At the time of trial, Plaintiff rested in light of its prima facie burden having been established due to the prior order in this matter, and Defendant presented the witness testimony of its employee as to her handling of the subject EUO requests.
The Court finds that Defendant witness' testimony was sufficient to establish the timely and proper mailing of the EUO letters, but was insufficient to establish, in admissible form and based upon personal knowledge, that the assignor failed to appear for the EUOs. Defendant's argument that based upon witness' testimony of receipt of the statement on the record renders it a "memorandum of record" an exception to the Deng holding was rejected. Charles Deng Acupuncture, P.C. v. Titan Ins. Co., 74 Misc 3d 137(A) (App. Term, 2d Dep't, 2022). Deng's dicta did not establish elements that would convert an otherwise inadmissible statement on the record pursuant to the hearsay rule to an admissible "memorandum of record". Thus, Defendant's argument was not compelling to invoke this stated exception in dicta. Nevertheless, over Plaintiff's objection, the statement on the record was admitted not for the truth contained therein, which would absolutely be hearsay, but rather based upon the witness' testimony that she physically received the statement on the record. This Court analogized its limited admissibility for the highly constricted purpose as thus: a witness testifies to having received a bag with contents contained therein, the court admits the bag as the bag that was received by the witness, but not admitted for the truth of the contents contained within the bag for evidentiary purposes, which must be proven independently, separately and apart. In this instant case, the physical corpus or tangible thing of the statement on the record (the bag so to speak) is admitted. Whereas the truthfulness of the statements contained within the four corners of the statement on the record must be proven independently, which Defendant failed to so do. Defendant's alternative argument that upon admitting the physical tangible statement on the record, the witness' testimony that as upon EUO no show, the usual customary business practice which she followed was to send out another EUO request, which she did, was also rejected. This Court opined that Defendant's argument fails to account that although that testimony may be considered for the first missed EUO, it would not extend to the second EUO no show. The EUO no show defense requires two missed EUOs. Accordingly, Defendant failed to establish its defense of EUO no show.
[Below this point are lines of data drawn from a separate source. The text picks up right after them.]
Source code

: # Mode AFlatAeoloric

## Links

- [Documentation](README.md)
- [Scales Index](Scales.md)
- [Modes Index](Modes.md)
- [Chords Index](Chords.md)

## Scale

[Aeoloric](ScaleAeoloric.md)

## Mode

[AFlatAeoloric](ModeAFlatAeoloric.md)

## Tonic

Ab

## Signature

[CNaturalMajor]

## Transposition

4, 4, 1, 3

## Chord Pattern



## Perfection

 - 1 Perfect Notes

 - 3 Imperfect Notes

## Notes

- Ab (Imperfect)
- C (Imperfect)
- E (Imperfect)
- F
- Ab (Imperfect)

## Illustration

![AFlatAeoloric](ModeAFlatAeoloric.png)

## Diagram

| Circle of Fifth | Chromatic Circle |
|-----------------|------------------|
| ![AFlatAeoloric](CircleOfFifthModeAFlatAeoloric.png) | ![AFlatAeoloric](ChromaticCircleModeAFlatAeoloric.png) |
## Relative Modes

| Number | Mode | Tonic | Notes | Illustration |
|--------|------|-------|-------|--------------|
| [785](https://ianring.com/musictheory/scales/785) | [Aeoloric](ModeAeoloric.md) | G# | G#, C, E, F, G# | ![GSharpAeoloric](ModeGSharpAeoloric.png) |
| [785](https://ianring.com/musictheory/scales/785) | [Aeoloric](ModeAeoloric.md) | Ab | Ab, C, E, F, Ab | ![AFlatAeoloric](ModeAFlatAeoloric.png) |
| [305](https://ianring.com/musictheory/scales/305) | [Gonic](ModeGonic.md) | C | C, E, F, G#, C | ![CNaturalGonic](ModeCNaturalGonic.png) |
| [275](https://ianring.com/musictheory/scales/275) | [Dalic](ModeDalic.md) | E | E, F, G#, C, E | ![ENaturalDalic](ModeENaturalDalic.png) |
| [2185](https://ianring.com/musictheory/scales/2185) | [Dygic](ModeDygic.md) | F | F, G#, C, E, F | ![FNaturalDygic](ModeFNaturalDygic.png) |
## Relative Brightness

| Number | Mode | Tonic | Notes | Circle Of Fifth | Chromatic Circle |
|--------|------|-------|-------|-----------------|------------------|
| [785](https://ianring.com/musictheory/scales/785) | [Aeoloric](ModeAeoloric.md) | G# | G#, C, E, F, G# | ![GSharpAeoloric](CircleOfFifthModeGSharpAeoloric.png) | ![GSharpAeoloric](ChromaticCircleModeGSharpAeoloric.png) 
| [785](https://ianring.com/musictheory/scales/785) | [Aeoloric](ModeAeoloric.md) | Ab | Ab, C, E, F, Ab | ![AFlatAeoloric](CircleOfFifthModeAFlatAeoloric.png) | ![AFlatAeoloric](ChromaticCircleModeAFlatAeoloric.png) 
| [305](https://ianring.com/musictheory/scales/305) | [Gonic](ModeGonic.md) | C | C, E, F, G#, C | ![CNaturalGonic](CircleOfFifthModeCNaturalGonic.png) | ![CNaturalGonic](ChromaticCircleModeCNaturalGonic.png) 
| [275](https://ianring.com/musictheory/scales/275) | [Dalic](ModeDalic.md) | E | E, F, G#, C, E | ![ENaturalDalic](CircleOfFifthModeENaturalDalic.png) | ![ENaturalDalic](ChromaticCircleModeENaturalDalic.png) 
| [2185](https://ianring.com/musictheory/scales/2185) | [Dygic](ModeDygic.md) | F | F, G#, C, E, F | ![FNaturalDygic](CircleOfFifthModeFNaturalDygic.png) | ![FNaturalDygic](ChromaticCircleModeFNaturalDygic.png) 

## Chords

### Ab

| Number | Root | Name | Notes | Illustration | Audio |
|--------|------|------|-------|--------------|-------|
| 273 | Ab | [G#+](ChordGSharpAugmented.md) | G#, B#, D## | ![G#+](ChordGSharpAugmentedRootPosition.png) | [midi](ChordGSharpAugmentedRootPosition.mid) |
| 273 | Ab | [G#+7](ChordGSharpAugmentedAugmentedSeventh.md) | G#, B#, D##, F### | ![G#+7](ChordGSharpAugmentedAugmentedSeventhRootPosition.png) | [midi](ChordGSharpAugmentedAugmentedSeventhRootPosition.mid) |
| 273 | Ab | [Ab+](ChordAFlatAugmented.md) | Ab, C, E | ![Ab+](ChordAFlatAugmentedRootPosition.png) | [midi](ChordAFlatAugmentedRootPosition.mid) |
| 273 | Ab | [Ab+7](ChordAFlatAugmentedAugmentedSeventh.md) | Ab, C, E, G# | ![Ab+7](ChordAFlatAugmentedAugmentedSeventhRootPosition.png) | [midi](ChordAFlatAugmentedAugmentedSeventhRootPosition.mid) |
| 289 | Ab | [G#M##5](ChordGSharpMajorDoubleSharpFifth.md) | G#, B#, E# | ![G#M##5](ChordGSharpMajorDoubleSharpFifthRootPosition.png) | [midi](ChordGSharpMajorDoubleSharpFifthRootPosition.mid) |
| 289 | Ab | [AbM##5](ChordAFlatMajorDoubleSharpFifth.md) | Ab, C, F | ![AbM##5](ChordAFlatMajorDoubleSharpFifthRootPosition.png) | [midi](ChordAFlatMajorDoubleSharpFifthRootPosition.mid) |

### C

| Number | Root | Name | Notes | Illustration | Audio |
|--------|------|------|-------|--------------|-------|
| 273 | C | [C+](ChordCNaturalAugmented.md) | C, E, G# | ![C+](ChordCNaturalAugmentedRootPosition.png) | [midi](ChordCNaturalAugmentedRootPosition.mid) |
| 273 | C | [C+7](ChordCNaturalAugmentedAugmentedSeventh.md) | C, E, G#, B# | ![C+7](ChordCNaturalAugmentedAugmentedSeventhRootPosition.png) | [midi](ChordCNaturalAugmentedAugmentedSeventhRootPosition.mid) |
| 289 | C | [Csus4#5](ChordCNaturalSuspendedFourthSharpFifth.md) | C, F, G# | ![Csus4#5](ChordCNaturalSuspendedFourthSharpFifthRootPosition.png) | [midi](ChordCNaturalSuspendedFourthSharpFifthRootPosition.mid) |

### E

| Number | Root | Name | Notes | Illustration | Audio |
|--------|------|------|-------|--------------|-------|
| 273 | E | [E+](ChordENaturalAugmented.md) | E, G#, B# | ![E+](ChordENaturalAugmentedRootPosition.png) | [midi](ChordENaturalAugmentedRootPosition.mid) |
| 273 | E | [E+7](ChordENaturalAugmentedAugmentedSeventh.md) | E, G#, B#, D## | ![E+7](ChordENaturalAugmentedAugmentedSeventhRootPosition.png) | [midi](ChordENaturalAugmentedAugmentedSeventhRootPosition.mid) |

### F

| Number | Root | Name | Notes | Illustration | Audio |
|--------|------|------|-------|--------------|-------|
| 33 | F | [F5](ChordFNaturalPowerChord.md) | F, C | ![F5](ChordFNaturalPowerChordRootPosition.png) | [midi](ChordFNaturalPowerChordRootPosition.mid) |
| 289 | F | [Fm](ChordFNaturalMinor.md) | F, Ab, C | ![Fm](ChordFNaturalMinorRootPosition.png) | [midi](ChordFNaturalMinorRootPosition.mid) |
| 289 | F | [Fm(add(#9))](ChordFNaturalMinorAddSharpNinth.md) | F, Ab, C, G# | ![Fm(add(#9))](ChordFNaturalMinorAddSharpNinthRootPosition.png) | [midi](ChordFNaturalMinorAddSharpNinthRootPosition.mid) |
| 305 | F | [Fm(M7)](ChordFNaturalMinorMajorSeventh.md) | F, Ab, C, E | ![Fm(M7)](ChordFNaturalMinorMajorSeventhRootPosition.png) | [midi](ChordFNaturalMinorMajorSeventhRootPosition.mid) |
In sum, not having proffered admissible evidence in the form of testimony by one with personal knowledge of the alleged EUO nonappearances or otherwise, Defendant did not meet its burden of establishing all required elements of its defense.
For the foregoing reasons, Judgment is directed in favor of Plaintiff in the amount of $670.00, together with statutory interest commencing from the filing of this litigation, statutory attorney's fees, costs, and disbursements.
This constitutes the Decision and Order of the Court.
Dated: June 17, 2026
Brooklyn, New York
Hon. Sandra Elena Roper, J.C.C.
Sandra Elena Roper, J.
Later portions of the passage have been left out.